During its first meeting the new Board adopted existing IAS and Standing Interpretations Committee standards. The IASB has continued to develop standards calling the new standards "International Financial Reporting Standards". In 2002 the European Union agreed that, from 1 January 2005, International Financial Reporting Standards would apply for the consolidated accounts of the EU listed companies, bringing about the introduction of IFRS to many large entities. Other countries have since followed the lead of the EU. IFRS Standards are required in more than 140 jurisdictions and permitted in many parts of the world, including South Korea, the European Union, Hong Kong, Malaysia, Pakistan, GCC countries, Chile, South Africa and Turkey. To assess progress towards the goal of a single set global accounting standards, the IFRS Foundation has developed and posted profiles about the use of IFRS Standards in individual jurisdictions; these are based on information from various sources. The starting point was the responses provided by standard-setting and other relevant bodies to a survey that the IFRS Foundation conducted.
As of August 2019, profiles are completed for 166 jurisdictions, with 144 jurisdictions requiring the use of IFRS Standards. Due to the difficulty of maintaining up-to-date information in individual jurisdictions, three sources of information on current worldwide IFRS adoption are recommended: IFRS Foundation profiles page The World Bank International Federation of AccountantsRay J. Ball described the expectation by the European Union and others that IFRS adoption worldwide would be beneficial to investors and other users of financial statements, by reducing the costs of comparing investment opportunities and increasing the quality of information. Companies are expected to benefit, as investors will be more willing to provide financing. Companies that have high levels of international activities are among the group that would benefit from a switch to IFRS Standards. Companies that are involved in foreign activities and investing benefit from the switch due to the increased comparability of a set accounting standard.
However, Ray J. Ball has expressed some scepticism of the overall cost of the international standard, he expressed concerns about the fair value emphasis of IFRS and the influence of accountants from non-common-law regions, where losses have been recognised in a less timely manner. US GAAP remains separate from IFRS; the Securities Exchange Committee requires the use of US GAAP by domestic companies with listed securities and does not permit them to use IFRS. In 2002 IASB and the Financial Accounting Standards Board, the body supporting US GAAP, announced a programme known as the Norwalk Agreement that aimed at eliminating differences between IFRS and US GAAP. In 2012 the SEC announced that it expected separate US GAAP to continue for the foreseeable future but sought to encourage further work to align the two standards. IFRS is sometimes described as principles-based, as opposed to a rules-based approach in US GAAP; the Conceptual Framework serves as a tool for the IASB to develop standards.

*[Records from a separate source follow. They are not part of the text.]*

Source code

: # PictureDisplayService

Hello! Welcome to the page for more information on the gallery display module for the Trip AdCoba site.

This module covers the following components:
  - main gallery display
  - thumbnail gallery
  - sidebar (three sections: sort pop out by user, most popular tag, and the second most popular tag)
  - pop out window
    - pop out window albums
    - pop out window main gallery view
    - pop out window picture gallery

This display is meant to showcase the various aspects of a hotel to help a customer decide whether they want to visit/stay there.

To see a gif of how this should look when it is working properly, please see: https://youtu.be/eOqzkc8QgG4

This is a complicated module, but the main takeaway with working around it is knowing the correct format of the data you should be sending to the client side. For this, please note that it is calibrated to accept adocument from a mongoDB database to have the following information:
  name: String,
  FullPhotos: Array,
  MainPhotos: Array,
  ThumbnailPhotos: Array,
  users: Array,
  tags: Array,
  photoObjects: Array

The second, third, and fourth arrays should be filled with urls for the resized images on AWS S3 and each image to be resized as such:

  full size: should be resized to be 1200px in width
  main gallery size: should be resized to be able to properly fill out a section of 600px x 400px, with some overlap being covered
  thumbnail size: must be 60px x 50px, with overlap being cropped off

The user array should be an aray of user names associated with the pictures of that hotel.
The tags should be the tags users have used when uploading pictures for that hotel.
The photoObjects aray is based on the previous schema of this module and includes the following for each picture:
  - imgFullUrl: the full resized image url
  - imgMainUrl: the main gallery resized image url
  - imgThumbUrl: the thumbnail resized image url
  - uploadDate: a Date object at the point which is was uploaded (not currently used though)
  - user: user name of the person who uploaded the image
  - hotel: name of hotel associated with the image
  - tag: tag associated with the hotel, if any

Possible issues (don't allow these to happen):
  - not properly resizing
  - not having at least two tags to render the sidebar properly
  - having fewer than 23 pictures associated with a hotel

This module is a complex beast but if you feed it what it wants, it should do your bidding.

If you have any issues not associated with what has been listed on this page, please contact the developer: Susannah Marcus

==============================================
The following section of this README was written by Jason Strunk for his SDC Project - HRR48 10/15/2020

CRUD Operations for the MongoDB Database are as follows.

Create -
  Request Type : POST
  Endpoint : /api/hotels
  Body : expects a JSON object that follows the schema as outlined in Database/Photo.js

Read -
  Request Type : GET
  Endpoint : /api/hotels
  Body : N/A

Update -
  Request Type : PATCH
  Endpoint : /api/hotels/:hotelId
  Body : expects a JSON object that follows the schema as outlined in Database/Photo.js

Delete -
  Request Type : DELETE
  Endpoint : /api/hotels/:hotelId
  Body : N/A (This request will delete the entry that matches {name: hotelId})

It does not override the requirements of individual IFRSs. Some companies may use the Framework as a reference for selecting their accounting policies in the absence of specific IFRS requirements; the Conceptual Framework states that the primary purpose of financial information is to be useful to existing and potential investors and other creditors when making decisions about the financing of the entity and exercising rights to vote on, or otherwise influence, management's actions that affect the use of the entity's economic resources. Users base their expectations of returns on their assessment of: The amount and uncertainty of future net cash inflows to the entity; the Conceptual Framework for Financial Reporting defines the fundamental qualitative characteristics of financial information to be: Relevance.
The following is a timeline of the history of the city of Fargo, North Dakota, USA. 1670 - Rupert's Land, or Prince Rupert's Land, is a territory established in British North America comprising the Hudson Bay drainage basin. 1811 - The Selkirk Concession begins the Red River Colony colonization project. 1871 - A. H. Moore's house built. 1873 Headquarters Hotel in business. Cass County established. January 5, 1875 Fargo incorporated in Dakota Territory. County courthouse built. 1876 - Population: 600. 1880 Fargo Daily Times newspaper begins publication. Population: 2,693. 1889 - Town becomes part of the new U. S. state of North Dakota. 1890 - North Dakota Agricultural College opens. 1891 - Concordia College founded in nearby Moorhead, Minnesota. 1893 June 7: Fire. Opera house built. 1894 - Fargo Forum and Daily Republican newspaper in publication. 1897 - North Dakota Harness Company in business. 1898 Fargo Golf Club formed. Fram Norwegian-language newspaper in publication. 1899 - St. Mary's Cathedral built. 1900 - Population: 9,589.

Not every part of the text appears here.